The mathematical idea: define normalized impedance $z = Z/Z_0 = r + jx$. The reflection coefficient is

$\Gamma = \frac{z - 1}{z + 1}$

This bilinear transformation maps the right half of the complex $z$-plane (passive impedances, $r \geq 0$) onto the unit disk in the $\Gamma$-plane. Constant-$r$ vertical lines in the $z$-plane become circles in the $\Gamma$-plane. Constant-$x$ horizontal lines become arcs.

   Smith chart sketch (axes labeled)
 
                  +jx
                   ↑
              ╲   │   ╱
        x=1 →╲ ╱╲│╱╲ ←x=1
         x=0.5  │  x=0.5
            ────┼────  r=∞ (right edge)
        x=0.5↗│↘x=0.5
        x=1 ↗ ╲│╱ ↘x=1
              ╱╱│╲╲
                ↓ -jx
 
   Center:   Γ = 0,  perfect match
   Right:    Γ = +1, open
   Left:     Γ = -1, short
   Outer rim: |Γ| = 1, total reflection

Things you can do on the Smith chart by inspection:

• Read off VSWR. Distance from center is $|\Gamma|$. The outermost circle has VSWR $\infty$; concentric circles inward correspond to lower VSWR.
• Move along a transmission line. Translation along a lossless line is a rotation about the center of the Smith chart, by $2\beta\ell$ radians (a full $\lambda/2$ goes around once). Clockwise toward the source, counterclockwise toward the load.
• Convert between $z$ and admittance $y$. Reflect through the center.
• Design a single-stub match. Rotate the load until $g = 1$ on the admittance chart, then cancel the residual susceptance with a parallel stub.

Modern engineers use software like ADS, Microwave Office, or Python (scikit-rf) for all of this. Yet every RF engineer still draws Smith charts on a whiteboard when designing matching networks. The Smith chart is the compass-and-straightedge of RF engineering, and an active tool in industry, not a museum piece.

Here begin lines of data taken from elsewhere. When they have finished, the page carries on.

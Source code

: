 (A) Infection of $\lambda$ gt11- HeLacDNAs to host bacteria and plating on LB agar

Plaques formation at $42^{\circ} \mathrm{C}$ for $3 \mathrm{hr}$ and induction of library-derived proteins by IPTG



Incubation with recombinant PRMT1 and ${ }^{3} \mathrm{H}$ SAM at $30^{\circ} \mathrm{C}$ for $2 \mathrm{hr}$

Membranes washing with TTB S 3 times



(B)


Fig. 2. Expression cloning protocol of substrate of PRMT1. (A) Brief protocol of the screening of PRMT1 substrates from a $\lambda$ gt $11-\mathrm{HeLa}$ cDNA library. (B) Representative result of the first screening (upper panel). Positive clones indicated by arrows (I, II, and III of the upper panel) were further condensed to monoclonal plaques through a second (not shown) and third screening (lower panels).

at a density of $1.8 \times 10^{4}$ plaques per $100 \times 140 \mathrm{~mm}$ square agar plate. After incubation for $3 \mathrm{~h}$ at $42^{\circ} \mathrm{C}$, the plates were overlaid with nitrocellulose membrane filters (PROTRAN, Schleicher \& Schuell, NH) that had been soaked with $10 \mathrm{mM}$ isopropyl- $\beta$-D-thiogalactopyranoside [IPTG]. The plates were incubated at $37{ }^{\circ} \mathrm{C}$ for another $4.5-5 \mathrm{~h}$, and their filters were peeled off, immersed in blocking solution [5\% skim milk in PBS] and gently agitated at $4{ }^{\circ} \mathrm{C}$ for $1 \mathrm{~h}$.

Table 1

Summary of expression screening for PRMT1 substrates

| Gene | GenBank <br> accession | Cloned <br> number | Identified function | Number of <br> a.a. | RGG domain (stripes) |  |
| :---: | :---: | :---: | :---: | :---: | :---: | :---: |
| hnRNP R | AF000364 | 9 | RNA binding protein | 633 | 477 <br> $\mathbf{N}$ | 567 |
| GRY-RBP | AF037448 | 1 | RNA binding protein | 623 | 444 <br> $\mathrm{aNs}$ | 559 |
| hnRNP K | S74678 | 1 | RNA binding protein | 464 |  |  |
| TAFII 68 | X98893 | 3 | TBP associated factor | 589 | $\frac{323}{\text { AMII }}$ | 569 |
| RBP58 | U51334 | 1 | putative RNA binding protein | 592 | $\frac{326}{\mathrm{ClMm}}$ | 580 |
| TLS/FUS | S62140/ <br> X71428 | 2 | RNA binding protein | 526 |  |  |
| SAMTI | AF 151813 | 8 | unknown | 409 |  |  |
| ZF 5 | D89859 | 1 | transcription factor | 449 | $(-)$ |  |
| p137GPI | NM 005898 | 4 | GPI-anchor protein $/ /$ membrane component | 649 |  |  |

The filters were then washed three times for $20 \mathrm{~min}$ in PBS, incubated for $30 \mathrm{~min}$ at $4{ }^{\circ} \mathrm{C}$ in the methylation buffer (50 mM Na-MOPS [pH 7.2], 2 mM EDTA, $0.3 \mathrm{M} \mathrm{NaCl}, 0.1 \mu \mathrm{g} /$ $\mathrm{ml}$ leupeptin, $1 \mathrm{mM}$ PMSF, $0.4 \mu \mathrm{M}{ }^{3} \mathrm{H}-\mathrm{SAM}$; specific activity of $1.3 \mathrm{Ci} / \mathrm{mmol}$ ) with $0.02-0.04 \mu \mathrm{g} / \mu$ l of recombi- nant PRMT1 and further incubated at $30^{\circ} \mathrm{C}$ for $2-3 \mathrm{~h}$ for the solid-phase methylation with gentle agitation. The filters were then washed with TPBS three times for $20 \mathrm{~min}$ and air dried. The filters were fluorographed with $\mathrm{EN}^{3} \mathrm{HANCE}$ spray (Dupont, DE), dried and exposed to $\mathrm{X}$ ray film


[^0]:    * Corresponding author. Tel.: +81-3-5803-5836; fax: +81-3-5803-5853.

5.14 Why coax does not radiate

By Gauss's law, the field inside a coax cable is entirely between inner conductor and shield. Outside the shield, the enclosed charge is zero (Section 1.4). By Ampere's law, the magnetic field around the cable is zero too, because the inner conductor's current is exactly canceled by the equal-and-opposite return current on the inside of the shield.

So coax is, by construction, a perfectly contained electromagnetic structure. It does not leak outward, and it cannot pick up external interference (which would have to set up a current on the outside of the shield, decoupled from the signal current on the inside). This is why coax has been the workhorse of broadcast TV, professional audio, RF test equipment, base-station antenna feeds, and any application that demands signal integrity across long distances.

Practical caveat: coax is only this good if the shield is solid and well-grounded. Cheap cables with foil-only shields (no braid) leak at high frequencies. Connectors with bad ground contacts leak at the connection. Cable installers will tell you a coax is only as shielded as its worst connector.